The 20th century is unique in its promulgation of noise. I do not mean industrial racket, the sounds of traffic, or the incessant hum of frost-free refrigerators. I mean the presentation of random noise as art. Never before has an artist asked an audience to come to a pre-arranged place at an appointed time to be assaulted by sheer noise. This is unique both on the artist’s part, that he would dare to ask, and on the audience’s, that it would respond and consider such an experience worth having.

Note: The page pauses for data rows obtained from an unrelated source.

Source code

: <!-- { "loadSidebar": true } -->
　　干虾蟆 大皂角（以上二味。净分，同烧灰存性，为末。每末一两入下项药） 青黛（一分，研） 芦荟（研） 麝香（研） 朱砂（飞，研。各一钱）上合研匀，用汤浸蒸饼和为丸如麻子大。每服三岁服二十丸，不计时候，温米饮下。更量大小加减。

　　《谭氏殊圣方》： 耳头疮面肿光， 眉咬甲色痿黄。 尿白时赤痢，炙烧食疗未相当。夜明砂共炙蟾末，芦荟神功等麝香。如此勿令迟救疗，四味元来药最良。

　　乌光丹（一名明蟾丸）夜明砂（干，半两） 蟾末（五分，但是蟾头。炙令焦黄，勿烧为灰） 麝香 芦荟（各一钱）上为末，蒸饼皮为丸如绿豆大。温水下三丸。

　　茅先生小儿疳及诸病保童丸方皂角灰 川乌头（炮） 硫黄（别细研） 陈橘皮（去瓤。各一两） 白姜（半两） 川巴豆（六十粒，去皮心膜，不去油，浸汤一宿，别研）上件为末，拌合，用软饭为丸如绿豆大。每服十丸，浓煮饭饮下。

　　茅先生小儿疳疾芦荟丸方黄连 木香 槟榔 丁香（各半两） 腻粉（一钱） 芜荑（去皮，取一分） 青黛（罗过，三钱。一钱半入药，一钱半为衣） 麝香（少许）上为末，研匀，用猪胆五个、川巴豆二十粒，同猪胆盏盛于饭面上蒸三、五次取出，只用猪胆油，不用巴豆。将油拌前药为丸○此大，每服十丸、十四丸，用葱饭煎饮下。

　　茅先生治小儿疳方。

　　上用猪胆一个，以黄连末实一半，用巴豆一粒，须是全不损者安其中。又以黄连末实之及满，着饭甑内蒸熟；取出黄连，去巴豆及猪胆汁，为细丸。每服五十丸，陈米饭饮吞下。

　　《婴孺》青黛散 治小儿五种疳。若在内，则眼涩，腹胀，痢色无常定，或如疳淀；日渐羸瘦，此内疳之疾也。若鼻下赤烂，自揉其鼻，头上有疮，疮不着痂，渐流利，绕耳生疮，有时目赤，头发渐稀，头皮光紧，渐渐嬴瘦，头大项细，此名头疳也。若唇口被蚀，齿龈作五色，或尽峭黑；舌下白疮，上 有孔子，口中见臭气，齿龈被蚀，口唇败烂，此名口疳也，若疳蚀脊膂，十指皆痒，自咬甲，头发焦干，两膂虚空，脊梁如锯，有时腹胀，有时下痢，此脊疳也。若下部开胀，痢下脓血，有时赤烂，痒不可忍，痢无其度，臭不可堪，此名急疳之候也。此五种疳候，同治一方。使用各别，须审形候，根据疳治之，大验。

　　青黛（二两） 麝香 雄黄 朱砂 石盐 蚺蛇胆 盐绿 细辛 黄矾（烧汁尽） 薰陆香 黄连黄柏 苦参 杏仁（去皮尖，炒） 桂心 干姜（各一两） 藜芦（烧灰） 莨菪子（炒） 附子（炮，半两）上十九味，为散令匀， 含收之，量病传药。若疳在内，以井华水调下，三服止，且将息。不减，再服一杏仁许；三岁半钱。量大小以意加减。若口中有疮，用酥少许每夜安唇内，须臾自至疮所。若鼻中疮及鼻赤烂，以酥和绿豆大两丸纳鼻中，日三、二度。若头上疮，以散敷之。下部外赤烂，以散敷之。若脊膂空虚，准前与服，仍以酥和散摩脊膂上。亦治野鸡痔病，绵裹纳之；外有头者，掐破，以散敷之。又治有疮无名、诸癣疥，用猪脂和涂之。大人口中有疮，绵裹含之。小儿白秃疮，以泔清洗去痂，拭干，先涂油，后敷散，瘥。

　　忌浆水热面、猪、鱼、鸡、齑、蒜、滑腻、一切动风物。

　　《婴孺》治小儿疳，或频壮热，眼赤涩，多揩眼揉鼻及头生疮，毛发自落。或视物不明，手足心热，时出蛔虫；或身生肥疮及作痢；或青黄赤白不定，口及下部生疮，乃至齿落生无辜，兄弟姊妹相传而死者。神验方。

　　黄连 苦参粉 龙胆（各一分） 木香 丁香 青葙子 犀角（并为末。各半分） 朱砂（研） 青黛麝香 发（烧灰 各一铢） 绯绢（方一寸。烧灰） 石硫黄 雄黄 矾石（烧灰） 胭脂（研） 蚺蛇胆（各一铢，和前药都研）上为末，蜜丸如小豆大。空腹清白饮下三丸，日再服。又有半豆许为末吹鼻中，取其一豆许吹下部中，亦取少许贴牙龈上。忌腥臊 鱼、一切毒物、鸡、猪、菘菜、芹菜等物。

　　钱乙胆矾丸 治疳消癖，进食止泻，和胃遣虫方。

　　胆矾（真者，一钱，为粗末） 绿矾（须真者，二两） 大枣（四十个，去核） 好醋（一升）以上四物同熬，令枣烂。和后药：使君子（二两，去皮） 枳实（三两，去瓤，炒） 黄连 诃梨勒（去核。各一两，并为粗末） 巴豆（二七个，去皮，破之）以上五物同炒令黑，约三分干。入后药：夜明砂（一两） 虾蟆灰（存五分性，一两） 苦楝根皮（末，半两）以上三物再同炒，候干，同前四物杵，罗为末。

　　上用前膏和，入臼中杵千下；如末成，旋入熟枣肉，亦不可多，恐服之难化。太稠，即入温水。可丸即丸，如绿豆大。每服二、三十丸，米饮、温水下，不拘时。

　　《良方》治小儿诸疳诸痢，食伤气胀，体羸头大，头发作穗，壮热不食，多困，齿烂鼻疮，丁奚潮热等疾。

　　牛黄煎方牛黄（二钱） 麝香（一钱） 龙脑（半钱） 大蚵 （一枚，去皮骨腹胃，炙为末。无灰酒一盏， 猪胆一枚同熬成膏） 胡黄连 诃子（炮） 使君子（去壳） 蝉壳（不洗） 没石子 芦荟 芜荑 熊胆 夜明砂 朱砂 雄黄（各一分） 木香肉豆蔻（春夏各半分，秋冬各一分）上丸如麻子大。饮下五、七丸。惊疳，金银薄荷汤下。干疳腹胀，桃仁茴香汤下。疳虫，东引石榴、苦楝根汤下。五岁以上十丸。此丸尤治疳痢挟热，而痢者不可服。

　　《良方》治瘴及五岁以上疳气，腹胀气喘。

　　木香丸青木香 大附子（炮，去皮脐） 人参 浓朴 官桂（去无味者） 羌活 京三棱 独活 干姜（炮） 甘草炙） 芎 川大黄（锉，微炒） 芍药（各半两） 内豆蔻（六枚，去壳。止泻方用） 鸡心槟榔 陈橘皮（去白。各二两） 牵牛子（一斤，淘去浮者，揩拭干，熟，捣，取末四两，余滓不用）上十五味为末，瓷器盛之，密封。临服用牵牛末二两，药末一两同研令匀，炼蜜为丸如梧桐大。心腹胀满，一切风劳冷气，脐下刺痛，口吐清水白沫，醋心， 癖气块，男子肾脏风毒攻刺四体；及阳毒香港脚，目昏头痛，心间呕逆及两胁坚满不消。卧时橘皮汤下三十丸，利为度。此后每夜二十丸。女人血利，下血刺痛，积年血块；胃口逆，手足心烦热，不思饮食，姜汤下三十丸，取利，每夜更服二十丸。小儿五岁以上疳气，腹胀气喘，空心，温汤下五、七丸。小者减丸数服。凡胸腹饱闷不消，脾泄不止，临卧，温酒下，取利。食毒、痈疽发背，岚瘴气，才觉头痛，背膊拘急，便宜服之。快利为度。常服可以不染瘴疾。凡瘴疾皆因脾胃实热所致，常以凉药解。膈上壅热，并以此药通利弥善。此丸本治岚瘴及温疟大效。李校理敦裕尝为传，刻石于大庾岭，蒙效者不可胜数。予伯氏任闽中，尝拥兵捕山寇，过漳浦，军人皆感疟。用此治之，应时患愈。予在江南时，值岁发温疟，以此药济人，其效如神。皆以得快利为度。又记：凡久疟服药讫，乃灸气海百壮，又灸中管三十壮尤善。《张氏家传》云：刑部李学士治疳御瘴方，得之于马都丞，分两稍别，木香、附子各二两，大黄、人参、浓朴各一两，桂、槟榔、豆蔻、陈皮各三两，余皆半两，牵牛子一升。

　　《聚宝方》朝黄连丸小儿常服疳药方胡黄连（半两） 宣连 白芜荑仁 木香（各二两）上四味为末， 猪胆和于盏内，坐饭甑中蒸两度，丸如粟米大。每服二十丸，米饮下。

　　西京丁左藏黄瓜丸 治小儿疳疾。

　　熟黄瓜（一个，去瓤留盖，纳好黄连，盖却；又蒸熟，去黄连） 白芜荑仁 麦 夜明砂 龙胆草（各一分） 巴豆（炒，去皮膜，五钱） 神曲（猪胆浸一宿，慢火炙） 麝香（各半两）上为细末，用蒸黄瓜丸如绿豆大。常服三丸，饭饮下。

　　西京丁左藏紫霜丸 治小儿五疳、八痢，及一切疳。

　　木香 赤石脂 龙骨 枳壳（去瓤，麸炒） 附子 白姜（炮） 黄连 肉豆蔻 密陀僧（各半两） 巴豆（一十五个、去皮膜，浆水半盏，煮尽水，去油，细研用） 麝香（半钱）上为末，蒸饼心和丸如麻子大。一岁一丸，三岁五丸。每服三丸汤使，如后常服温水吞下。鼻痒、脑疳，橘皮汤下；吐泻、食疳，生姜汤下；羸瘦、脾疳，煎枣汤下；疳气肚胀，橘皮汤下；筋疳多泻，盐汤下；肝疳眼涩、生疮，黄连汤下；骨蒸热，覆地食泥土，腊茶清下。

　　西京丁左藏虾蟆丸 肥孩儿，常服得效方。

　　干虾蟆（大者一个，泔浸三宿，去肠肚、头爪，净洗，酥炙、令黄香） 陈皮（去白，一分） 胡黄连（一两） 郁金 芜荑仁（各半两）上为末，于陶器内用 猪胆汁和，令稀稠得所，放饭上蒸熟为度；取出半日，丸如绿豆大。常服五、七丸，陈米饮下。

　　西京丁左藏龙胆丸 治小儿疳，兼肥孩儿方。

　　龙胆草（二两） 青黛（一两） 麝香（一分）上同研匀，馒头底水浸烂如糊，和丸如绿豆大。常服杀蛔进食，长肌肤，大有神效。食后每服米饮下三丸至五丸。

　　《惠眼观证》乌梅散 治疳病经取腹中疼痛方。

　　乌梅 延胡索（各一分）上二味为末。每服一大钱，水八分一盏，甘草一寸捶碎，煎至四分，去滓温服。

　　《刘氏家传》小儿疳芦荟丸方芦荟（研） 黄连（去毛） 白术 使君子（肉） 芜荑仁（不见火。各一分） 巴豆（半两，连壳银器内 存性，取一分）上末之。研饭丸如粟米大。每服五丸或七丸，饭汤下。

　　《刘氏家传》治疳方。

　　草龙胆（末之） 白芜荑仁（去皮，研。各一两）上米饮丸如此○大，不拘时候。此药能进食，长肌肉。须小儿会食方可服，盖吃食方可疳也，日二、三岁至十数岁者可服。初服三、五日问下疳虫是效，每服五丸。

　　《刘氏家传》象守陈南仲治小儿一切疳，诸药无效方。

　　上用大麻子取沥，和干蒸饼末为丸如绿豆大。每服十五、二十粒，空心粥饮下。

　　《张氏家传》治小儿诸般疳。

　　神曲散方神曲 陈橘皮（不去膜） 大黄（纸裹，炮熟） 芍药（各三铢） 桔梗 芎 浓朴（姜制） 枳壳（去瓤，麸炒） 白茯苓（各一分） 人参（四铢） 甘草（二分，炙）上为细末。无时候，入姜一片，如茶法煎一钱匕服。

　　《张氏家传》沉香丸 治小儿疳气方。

Yet such was the case with the career of John Cage (1912-1992), the apostle of noise. Typical of Cage were compositions whose notes were based on the irregularities in the composition paper he used, notes selected by tossing dice, or from the use of charts derived from the Chinese I Ching. Those were his more conventional works. Other “compositions” included the simultaneous twirling of the knobs of twelve radios, the sounds from records playing on unsynchronized variable speed turntables, or the sounds produced by tape recordings of music that had been sliced up and randomly reassembled. Cage was one of the progenitors of the “happenings” that were fashionable in the 1970s. He presented concerts of kitchen sounds and sounds of the human body amplified through loudspeakers. Perhaps Cage’s most notorious work was his 4’33” during which the performer silently sits with his instrument for that exact period of time, then rises and leaves the stage. The “music” is whatever extraneous noises the audience hears in the silence the performer has created. In his book, Silence, Cage announced: “Here we are. Let us say Yes to our presence together in Chaos.”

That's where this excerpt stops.